DO-FILE-LINES is a macro that takes a filename and a set of body forms. It opens the file in read mode, and loops over the lines in the file binding the line variable to the current line and executing the body forms. It doesn't do any line splitting, though it maintain the *NR*, *FNR*, and $0 variables. Executing (NEXT) within the body will restart the body at the next input line.
DO-STREAM-LINES is a closely related version that takes a stream (or t for the standard input stream).
DO-FILE-FIELDS is a macro that takes a filename, an optional field-list, and a set of body forms. It opens the file in read mode, and loops over the lines in the file splitting them into the specified field variables (or the $n variables if no field list was given), and executes the body forms in this new environment. Because of the splitting overhead, it's not as snappy as FOR-FILE-LINES. Executing (NEXT) within the body will restart the processing at the next input line.
DO-STREAM-FIELDS is a closely related version that takes a stream (or t for the standard input stream).

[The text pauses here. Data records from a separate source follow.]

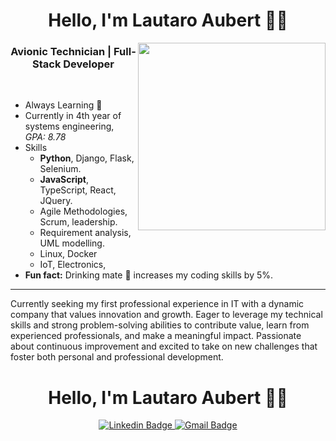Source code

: <h1 align="center"> Hello, I'm Lautaro Aubert 👨‍💻 </h1>

<img src="/workspaces/LauAubert/me-coding.jpg" width="300" align='right'>
<h3 align="center">  Avionic Technician | Full-Stack Developer </h3> <br>




- Always Learning 🌱
- Currently in 4th year of systems engineering, *GPA: 8.78*
- Skills
    - **Python**, Django, Flask, Selenium.
    - **JavaScript**, TypeScript, React, JQuery.
    - Agile Methodologies, Scrum, leadership.
    - Requirement analysis, UML modelling.
    - Linux, Docker
    - IoT, Electronics, 
- **Fun fact:** Drinking mate 🧉 increases my coding skills by 5%.

---
Currently seeking my first professional experience in IT with a dynamic company that values innovation and growth. Eager to leverage my technical skills and strong problem-solving abilities to contribute value, learn from experienced professionals, and make a meaningful impact. Passionate about continuous improvement and excited to take on new challenges that foster both personal and professional development.

<h1 align="center"> Hello, I'm Lautaro Aubert 👨‍💻 </h1>
<div align="center">
  <a href="https://www.linkedin.com/in/lau-aubert?locale=en_US/">
    <img src="https://img.shields.io/badge/LinkedIn-0077B5?style=for-the-badge&logo=linkedin&logoColor=white&&link=https://www.linkedin.com/in/lau-aubert?locale=en_US/" alt="Linkedin Badge"/> 
  </a>
  <a href="mailto:aubertlautaroa@gmail.com">
    <img src="https://img.shields.io/badge/Gmail-D14836?style=for-the-badge&logo=gmail&logoColor=white&link=mailto:aubertlautaroa@gmail.com" alt="Gmail Badge"/>
  </a>
</div>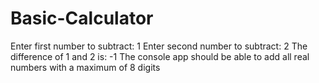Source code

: # Basic-Calculator
Enter first number to subtract: 1 Enter second number to subtract: 2 The difference of 1 and 2 is: -1  The console app should be able to add all real numbers with a maximum of 8 digits
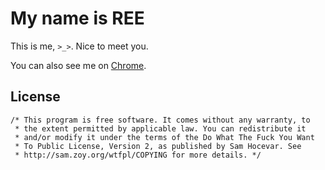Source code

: My name is REE
==============

This is me, `>_>`. Nice to meet you.

You can also see me on [Chrome][chromeext].

[chromeext]: https://chrome.google.com/webstore/detail/pnbnocepdeplllmpekobfogkcamidjnb?hl=en-US

License
-------

    /* This program is free software. It comes without any warranty, to
     * the extent permitted by applicable law. You can redistribute it
     * and/or modify it under the terms of the Do What The Fuck You Want
     * To Public License, Version 2, as published by Sam Hocevar. See
     * http://sam.zoy.org/wtfpl/COPYING for more details. */
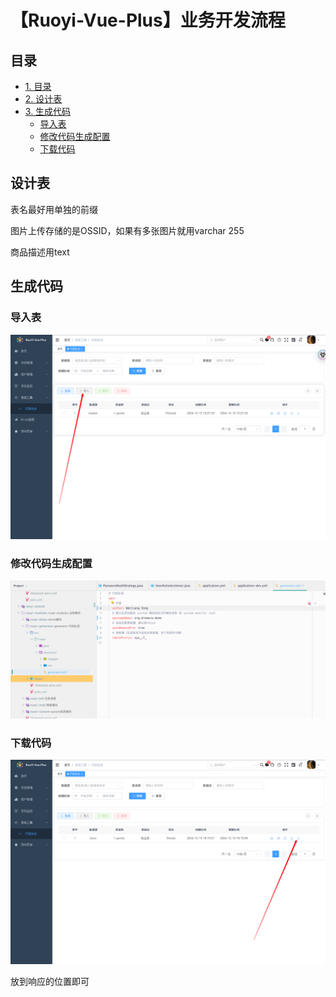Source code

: # 【Ruoyi-Vue-Plus】业务开发流程

## 目录
- [1. 目录](#目录)
- [2. 设计表](#设计表)
- [3. 生成代码](#生成代码)
    - [导入表](#导入表)
    - [修改代码生成配置](#修改代码生成配置)
    - [下载代码](#下载代码)



## 设计表

表名最好用单独的前缀

图片上传存储的是OSSID，如果有多张图片就用varchar 255

商品描述用text

## 生成代码

### 导入表

![image-20241213132832459](./imgs/image-20241213132832459.png)



### 修改代码生成配置

![image-20241213134526211](./imgs/image-20241213134526211.png)

### 下载代码

![image-20241213163952713](./imgs/image-20241213163952713.png)

放到响应的位置即可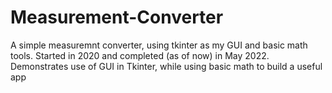 # Measurement-Converter
A simple measuremnt converter, using tkinter as my GUI and basic math tools. Started in 2020 and completed (as of now) in May 2022. 
Demonstrates use of GUI in Tkinter, while using basic math to build a useful app
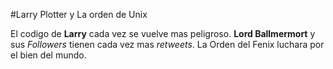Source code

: 
#Larry Plotter y La orden de Unix

El codigo de **Larry** cada vez se vuelve mas peligroso.
**Lord Ballmermort** y sus *Followers* tienen cada vez mas *retweets*.
La Orden del Fenix luchara por el bien del mundo.
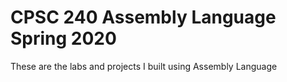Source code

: # CPSC 240 Assembly Language Spring 2020

These are the labs and projects I built using Assembly Language
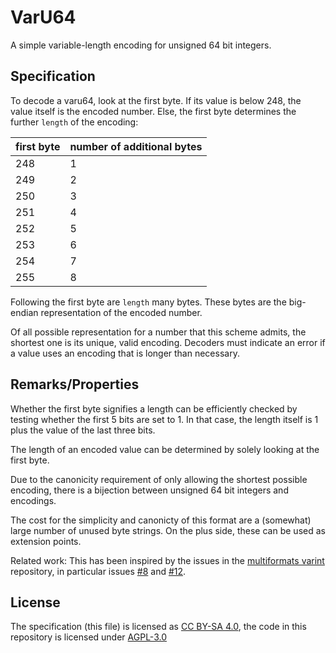 # VarU64

A simple variable-length encoding for unsigned 64 bit integers.

## Specification

To decode a varu64, look at the first byte. If its value is below 248, the value itself is the encoded number. Else, the first byte determines the further `length` of the encoding:

| first byte | number of additional bytes |
|------------|----------------------------|
| 248 | 1 |
| 249 | 2 |
| 250 | 3 |
| 251 | 4 |
| 252 | 5 |
| 253 | 6 |
| 254 | 7 |
| 255 | 8 |

Following the first byte are `length` many bytes. These bytes are the big-endian representation of the encoded number.

Of all possible representation for a number that this scheme admits, the shortest one is its unique, valid encoding. Decoders must indicate an error if a value uses an encoding that is longer than necessary.

## Remarks/Properties

Whether the first byte signifies a length can be efficiently checked by testing whether the first 5 bits are set to 1. In that case, the length itself is 1 plus the value of the last three bits.

The length of an encoded value can be determined by solely looking at the first byte.

Due to the canonicity requirement of only allowing the shortest possible encoding, there is a bijection between unsigned 64 bit integers and encodings.

The cost for the simplicity and canonicty of this format are a (somewhat) large number of unused byte strings. On the plus side, these can be used as extension points.

Related work: This has been inspired by the issues in the [multiformats varint](https://github.com/multiformats/unsigned-varint) repository, in particular issues [#8](https://github.com/multiformats/unsigned-varint/issues/8) and [#12](https://github.com/multiformats/unsigned-varint/issues/12).

## License

The specification (this file) is licensed as [CC BY-SA 4.0](https://creativecommons.org/licenses/by-sa/4.0/), the code in this repository is licensed under [AGPL-3.0](https://www.gnu.org/licenses/agpl-3.0.html)
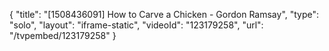 {
    "title": "[1508436091] How to Carve a Chicken - Gordon Ramsay",
    "type": "solo",
    "layout": "iframe-static",
    "videoId": "123179258",
    "url": "\/tvpembed\/123179258"
}
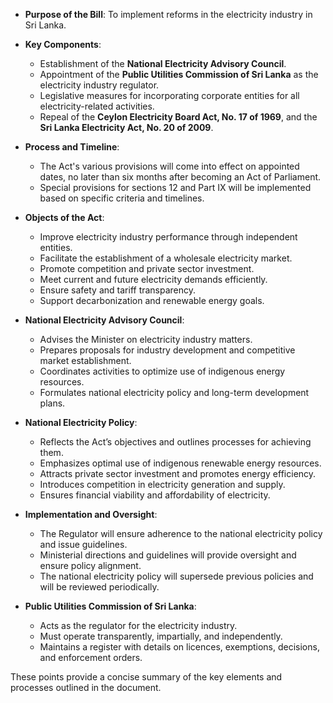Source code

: - **Purpose of the Bill**: To implement reforms in the electricity industry in Sri Lanka.
- **Key Components**:
  - Establishment of the **National Electricity Advisory Council**.
  - Appointment of the **Public Utilities Commission of Sri Lanka** as the electricity industry regulator.
  - Legislative measures for incorporating corporate entities for all electricity-related activities.
  - Repeal of the **Ceylon Electricity Board Act, No. 17 of 1969**, and the **Sri Lanka Electricity Act, No. 20 of 2009**.

- **Process and Timeline**:
  - The Act's various provisions will come into effect on appointed dates, no later than six months after becoming an Act of Parliament.
  - Special provisions for sections 12 and Part IX will be implemented based on specific criteria and timelines.

- **Objects of the Act**:
  - Improve electricity industry performance through independent entities.
  - Facilitate the establishment of a wholesale electricity market.
  - Promote competition and private sector investment.
  - Meet current and future electricity demands efficiently.
  - Ensure safety and tariff transparency.
  - Support decarbonization and renewable energy goals.

- **National Electricity Advisory Council**:
  - Advises the Minister on electricity industry matters.
  - Prepares proposals for industry development and competitive market establishment.
  - Coordinates activities to optimize use of indigenous energy resources.
  - Formulates national electricity policy and long-term development plans.

- **National Electricity Policy**:
  - Reflects the Act’s objectives and outlines processes for achieving them.
  - Emphasizes optimal use of indigenous renewable energy resources.
  - Attracts private sector investment and promotes energy efficiency.
  - Introduces competition in electricity generation and supply.
  - Ensures financial viability and affordability of electricity.

- **Implementation and Oversight**:
  - The Regulator will ensure adherence to the national electricity policy and issue guidelines.
  - Ministerial directions and guidelines will provide oversight and ensure policy alignment.
  - The national electricity policy will supersede previous policies and will be reviewed periodically.

- **Public Utilities Commission of Sri Lanka**:
  - Acts as the regulator for the electricity industry.
  - Must operate transparently, impartially, and independently.
  - Maintains a register with details on licences, exemptions, decisions, and enforcement orders.
 
These points provide a concise summary of the key elements and processes outlined in the document.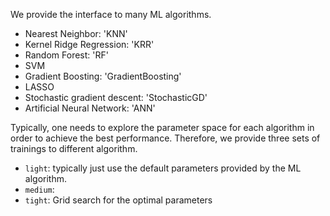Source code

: We provide the interface to many ML algorithms.
- Nearest Neighbor: 'KNN'
- Kernel Ridge Regression: 'KRR'
- Random Forest: 'RF'
- SVM
- Gradient Boosting: 'GradientBoosting'
- LASSO
- Stochastic gradient descent: 'StochasticGD'
- Artificial Neural Network: 'ANN'

Typically, one needs to explore the parameter space for each algorithm in order to achieve the best performance. 
Therefore, we provide three sets of trainings to different algorithm.
- `light`: typically just use the default parameters provided by the ML algorithm.
- `medium`: 
- `tight`: Grid search for the optimal parameters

WHEN-STREAM-FIELDS and WHEN-FILE-FIELDS implement most of the CLAWK toplevel as a reusable special form. It takes an input stream (or file) and an optional field list, and a set of MATCH-WHEN clauses. The BEGIN clauses will be executed before the file is opened, the pattern clauses will be executed as with MATCH-WHEN, and the END clauses will executed after the file is closed, and the body. One limitation is it doesn't currently support range patterns (it's pretty simple to add, I just haven't gotten around to it).
DEFAWK is the highest-level macro, and one that closely mimics the awk toplevel. It takes a name, a parameter list consisting of &key and &aux parameters, and a set of MATCH-WHEN clauses. It binds the parameter list to the variable ARGS, and evaluates the BEGIN clauses. The BEGIN clauses are free to modify ARGS. Then it loops through the (possibly modified) ARGS, executing the pattern clauses for each stream and pathname in the list. It handles docstrings correctly.

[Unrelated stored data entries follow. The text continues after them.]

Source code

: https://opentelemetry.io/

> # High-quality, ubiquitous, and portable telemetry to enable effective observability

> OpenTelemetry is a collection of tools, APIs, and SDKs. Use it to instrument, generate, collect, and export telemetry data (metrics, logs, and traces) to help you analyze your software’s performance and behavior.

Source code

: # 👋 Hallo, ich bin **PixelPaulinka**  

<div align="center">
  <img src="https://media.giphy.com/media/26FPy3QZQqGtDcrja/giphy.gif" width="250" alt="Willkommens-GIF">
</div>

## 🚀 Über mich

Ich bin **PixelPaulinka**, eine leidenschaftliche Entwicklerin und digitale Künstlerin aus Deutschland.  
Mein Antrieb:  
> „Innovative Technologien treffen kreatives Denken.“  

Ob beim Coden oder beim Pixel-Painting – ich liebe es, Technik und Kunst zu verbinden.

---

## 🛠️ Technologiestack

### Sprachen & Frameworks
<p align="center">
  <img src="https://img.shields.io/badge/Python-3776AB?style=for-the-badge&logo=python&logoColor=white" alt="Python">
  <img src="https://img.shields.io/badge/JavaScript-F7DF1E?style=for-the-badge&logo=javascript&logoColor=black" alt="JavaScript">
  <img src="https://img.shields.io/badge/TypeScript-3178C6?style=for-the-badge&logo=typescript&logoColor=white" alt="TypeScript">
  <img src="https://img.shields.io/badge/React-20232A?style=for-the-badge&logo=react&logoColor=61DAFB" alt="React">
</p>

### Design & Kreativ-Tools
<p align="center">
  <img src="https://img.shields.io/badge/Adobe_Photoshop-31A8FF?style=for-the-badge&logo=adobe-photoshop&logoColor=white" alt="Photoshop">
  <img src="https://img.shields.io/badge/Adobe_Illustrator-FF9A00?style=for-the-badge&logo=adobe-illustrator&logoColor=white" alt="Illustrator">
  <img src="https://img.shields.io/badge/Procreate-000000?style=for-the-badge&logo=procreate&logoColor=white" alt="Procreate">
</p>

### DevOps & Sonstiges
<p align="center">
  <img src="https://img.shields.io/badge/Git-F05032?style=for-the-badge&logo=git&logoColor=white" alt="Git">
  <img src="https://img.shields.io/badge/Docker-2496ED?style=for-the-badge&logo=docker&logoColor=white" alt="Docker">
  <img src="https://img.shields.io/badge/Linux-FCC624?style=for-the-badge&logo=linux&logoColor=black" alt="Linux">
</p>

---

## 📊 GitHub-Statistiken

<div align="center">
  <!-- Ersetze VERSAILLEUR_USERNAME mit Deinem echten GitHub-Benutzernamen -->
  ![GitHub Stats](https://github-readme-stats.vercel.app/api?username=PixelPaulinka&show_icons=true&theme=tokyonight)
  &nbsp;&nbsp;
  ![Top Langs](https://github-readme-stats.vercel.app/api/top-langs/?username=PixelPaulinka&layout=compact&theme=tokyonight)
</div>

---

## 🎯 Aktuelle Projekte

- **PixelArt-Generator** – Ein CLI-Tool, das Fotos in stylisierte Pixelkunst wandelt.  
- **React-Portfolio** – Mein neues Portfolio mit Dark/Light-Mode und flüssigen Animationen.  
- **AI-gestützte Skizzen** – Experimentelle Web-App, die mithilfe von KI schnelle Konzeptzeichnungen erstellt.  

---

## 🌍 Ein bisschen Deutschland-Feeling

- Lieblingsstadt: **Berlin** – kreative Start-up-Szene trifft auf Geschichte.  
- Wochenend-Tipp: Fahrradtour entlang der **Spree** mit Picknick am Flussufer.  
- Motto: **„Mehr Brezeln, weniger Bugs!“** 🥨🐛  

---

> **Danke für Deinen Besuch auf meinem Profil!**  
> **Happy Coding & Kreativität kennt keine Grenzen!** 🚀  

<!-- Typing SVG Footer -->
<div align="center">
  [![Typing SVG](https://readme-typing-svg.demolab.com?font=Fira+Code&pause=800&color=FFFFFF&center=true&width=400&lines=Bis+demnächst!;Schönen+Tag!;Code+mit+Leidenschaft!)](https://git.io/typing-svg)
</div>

The handling of the parameter list is perhaps the oddest thing about the DEFAWK macro. It is intended to closely match the behavior of a command-line AWK. A pleasant difference is that keyword parameters are automatically parsed out, instead of requiring you to do it manually like in real AWK.

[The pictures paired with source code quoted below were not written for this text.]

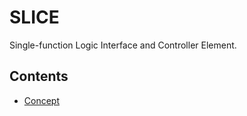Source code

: # SLICE

Single-function Logic Interface and Controller Element.

## Contents

- [Concept](concept.md)


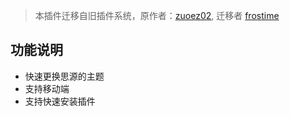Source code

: > 本插件迁移自旧插件系统，原作者：[zuoez02](https://github.com/zuoez02), 迁移者 [frostime](https://github.com/frostime)

## 功能说明

- 快速更换思源的主题
- 支持移动端
- 支持快速安装插件
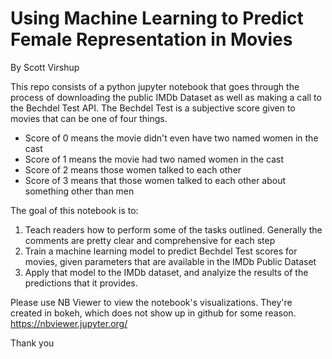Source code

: # Using Machine Learning to Predict Female Representation in Movies
By Scott Virshup

This repo consists of a python jupyter notebook that goes through the process of downloading the public IMDb Dataset as well as making a call to the Bechdel Test API. The Bechdel Test is a subjective score given to movies that can be one of four things.
* Score of 0 means the movie didn't even have two named women in the cast
* Score of 1 means the movie had two named women in the cast
* Score of 2 means those women talked to each other
* Score of 3 means that those women talked to each other about something other than men

The goal of this notebook is to:
1. Teach readers how to perform some of the tasks outlined. Generally the comments are pretty clear and comprehensive for each step
2. Train a machine learning model to predict Bechdel Test scores for movies, given parameters that are available in the IMDb Public Dataset
3. Apply that model to the IMDb dataset, and analyize the results of the predictions that it provides.


Please use NB Viewer to view the notebook's visualizations. They're created in bokeh, which does not show up in github for some reason. https://nbviewer.jupyter.org/


Thank you
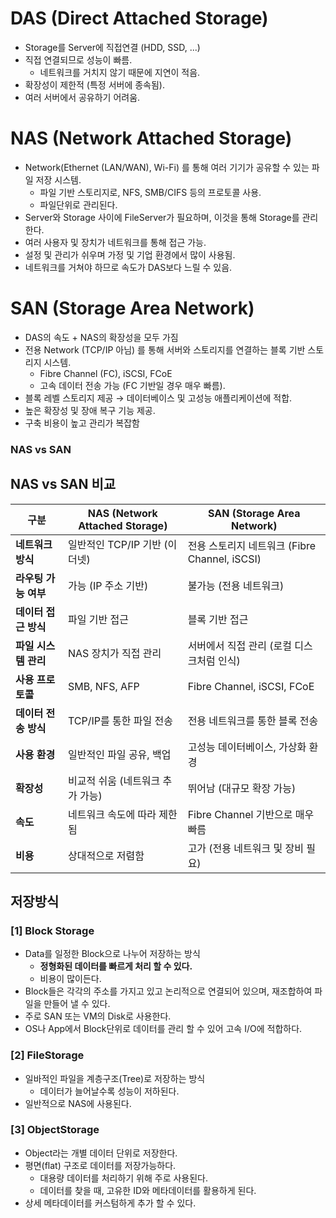 # DAS (Direct Attached Storage)
- Storage를 Server에 직접연결 (HDD, SSD, ...)
- 직접 연결되므로 성능이 빠름.
  - 네트워크를 거치지 않기 때문에 지연이 적음.
- 확장성이 제한적 (특정 서버에 종속됨).
- 여러 서버에서 공유하기 어려움.

# NAS (Network Attached Storage)
- Network(Ethernet (LAN/WAN), Wi-Fi) 를 통해 여러 기기가 공유할 수 있는 파일 저장 시스템.
  - 파일 기반 스토리지로, NFS, SMB/CIFS 등의 프로토콜 사용.
  - 파일단위로 관리된다.
- Server와 Storage 사이에 FileServer가 필요하며, 이것을 통해 Storage를 관리한다.
- 여러 사용자 및 장치가 네트워크를 통해 접근 가능.
- 설정 및 관리가 쉬우며 가정 및 기업 환경에서 많이 사용됨.
- 네트워크를 거쳐야 하므로 속도가 DAS보다 느릴 수 있음.

# SAN (Storage Area Network)
- DAS의 속도 + NAS의 확장성을 모두 가짐
- 전용 Network (TCP/IP 아님) 를 통해 서버와 스토리지를 연결하는 블록 기반 스토리지 시스템.
  - Fibre Channel (FC), iSCSI, FCoE
  - 고속 데이터 전송 가능 (FC 기반일 경우 매우 빠름).
- 블록 레벨 스토리지 제공 → 데이터베이스 및 고성능 애플리케이션에 적합.
- 높은 확장성 및 장애 복구 기능 제공.
- 구축 비용이 높고 관리가 복잡함

### NAS vs SAN
## NAS vs SAN 비교
| 구분              | NAS (Network Attached Storage) | SAN (Storage Area Network) |
|------------------|-----------------------------|---------------------------|
| **네트워크 방식** | 일반적인 TCP/IP 기반 (이더넷) | 전용 스토리지 네트워크 (Fibre Channel, iSCSI) |
| **라우팅 가능 여부** | 가능 (IP 주소 기반) | 불가능 (전용 네트워크) |
| **데이터 접근 방식** | 파일 기반 접근 | 블록 기반 접근 |
| **파일 시스템 관리** | NAS 장치가 직접 관리 | 서버에서 직접 관리 (로컬 디스크처럼 인식) |
| **사용 프로토콜** | SMB, NFS, AFP | Fibre Channel, iSCSI, FCoE |
| **데이터 전송 방식** | TCP/IP를 통한 파일 전송 | 전용 네트워크를 통한 블록 전송 |
| **사용 환경** | 일반적인 파일 공유, 백업 | 고성능 데이터베이스, 가상화 환경 |
| **확장성** | 비교적 쉬움 (네트워크 추가 가능) | 뛰어남 (대규모 확장 가능) |
| **속도** | 네트워크 속도에 따라 제한됨 | Fibre Channel 기반으로 매우 빠름 |
| **비용** | 상대적으로 저렴함 | 고가 (전용 네트워크 및 장비 필요) |


## 저장방식

### [1] Block Storage
- Data를 일정한 Block으로 나누어 저장하는 방식
  - **정형화된 데이터를 빠르게 처리 할 수 있다.**
  - 비용이 많이든다.
- Block들은 각각의 주소를 가지고 있고 논리적으로 연결되어 있으며, 재조합하여 파일을 만들어 낼 수 있다.
- 주로 SAN 또는 VM의 Disk로 사용한다.
- OS나 App에서 Block단위로 데이터를 관리 할 수 있어 고속 I/O에 적합하다.

### [2] FileStorage
- 일바적인 파일을 계층구조(Tree)로 저장하는 방식
  - 데이터가 늘어날수록 성능이 저하된다.
- 일반적으로 NAS에 사용된다.

### [3] ObjectStorage
- Object라는 개별 데이터 단위로 저장한다.
- 평면(flat) 구조로 데이터를 저장가능하다.
  - 대용량 데이터를 처리하기 위해 주로 사용된다.
  - 데이터를 찾을 때, 고유한 ID와 메타데이터를 활용하게 된다.
- 상세 메타데이터를 커스텀하게 추가 할 수 있다.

The $+ , $-, $*, $/, $REM, $EXPT, $++, #=, $<, $>, $<=, $>=, $/=, $MIN, $MAX, $ZEROP, $LENGTH, $PRINT functions can take numbers and strings and do the AWK thing, coercing the arguments back and forth as necessary. $++ is the concatenation operator (in AWK this is indicated by space, which clearly doesn't work in the Lisp world). $LENGTH is overloaded on associative arrays (i.e. hashtables) to return the HASH-TABLE-COUNT.
The generic functions INT, STR, and NUM handle the common coercions. AWK does provide an INT function, but string coercions are done by concatenating the value with the empty string, and numeric coercions are done by adding 0 to the value. While these kludges also work in CLAWK, the NUM and STR functions are to be preferred.
The $ARRAY, $AREF, $FOR $IN and $DELETE functions (and macros) implement AWK-like associative arrays (including the amusing SUBSEP behavior for multiple indices), except that unlike AWK there's nothing to keep you from nesting these "arrays".
$0, $1, ..., $20 are symbol-macros that access the fields of the current line. $#0, $#1, ..., $#20 do also, but they attempt to interpret the value as a number.
%0, %1, ..., %20 are symbol-macros that index into the recent submatches. %#0, %#1, ..., %#20 do also, but they attempt to interpret the submatch value as a number.
This system also defines a clawk-user package.